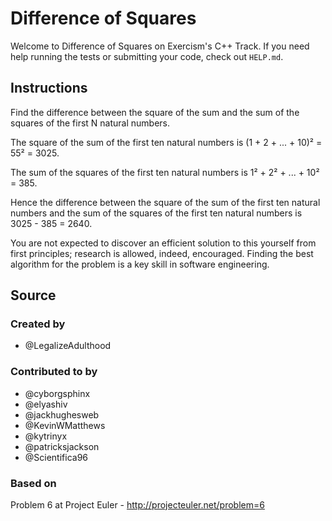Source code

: # Difference of Squares

Welcome to Difference of Squares on Exercism's C++ Track.
If you need help running the tests or submitting your code, check out `HELP.md`.

## Instructions

Find the difference between the square of the sum and the sum of the squares of the first N natural numbers.

The square of the sum of the first ten natural numbers is
(1 + 2 + ... + 10)² = 55² = 3025.

The sum of the squares of the first ten natural numbers is
1² + 2² + ... + 10² = 385.

Hence the difference between the square of the sum of the first
ten natural numbers and the sum of the squares of the first ten
natural numbers is 3025 - 385 = 2640.

You are not expected to discover an efficient solution to this yourself from
first principles; research is allowed, indeed, encouraged. Finding the best
algorithm for the problem is a key skill in software engineering.

## Source

### Created by

- @LegalizeAdulthood

### Contributed to by

- @cyborgsphinx
- @elyashiv
- @jackhughesweb
- @KevinWMatthews
- @kytrinyx
- @patricksjackson
- @Scientifica96

### Based on

Problem 6 at Project Euler - http://projecteuler.net/problem=6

Directions for this task: Please write out only the material above, exactly, from its first line through the line that contains "### Created by", and include no pictures.

Solution:
Source code

: # Difference of Squares

Welcome to Difference of Squares on Exercism's C++ Track.
If you need help running the tests or submitting your code, check out `HELP.md`.

## Instructions

Find the difference between the square of the sum and the sum of the squares of the first N natural numbers.

The square of the sum of the first ten natural numbers is
(1 + 2 + ... + 10)² = 55² = 3025.

The sum of the squares of the first ten natural numbers is
1² + 2² + ... + 10² = 385.

Hence the difference between the square of the sum of the first
ten natural numbers and the sum of the squares of the first ten
natural numbers is 3025 - 385 = 2640.

You are not expected to discover an efficient solution to this yourself from
first principles; research is allowed, indeed, encouraged. Finding the best
algorithm for the problem is a key skill in software engineering.

## Source

### Created by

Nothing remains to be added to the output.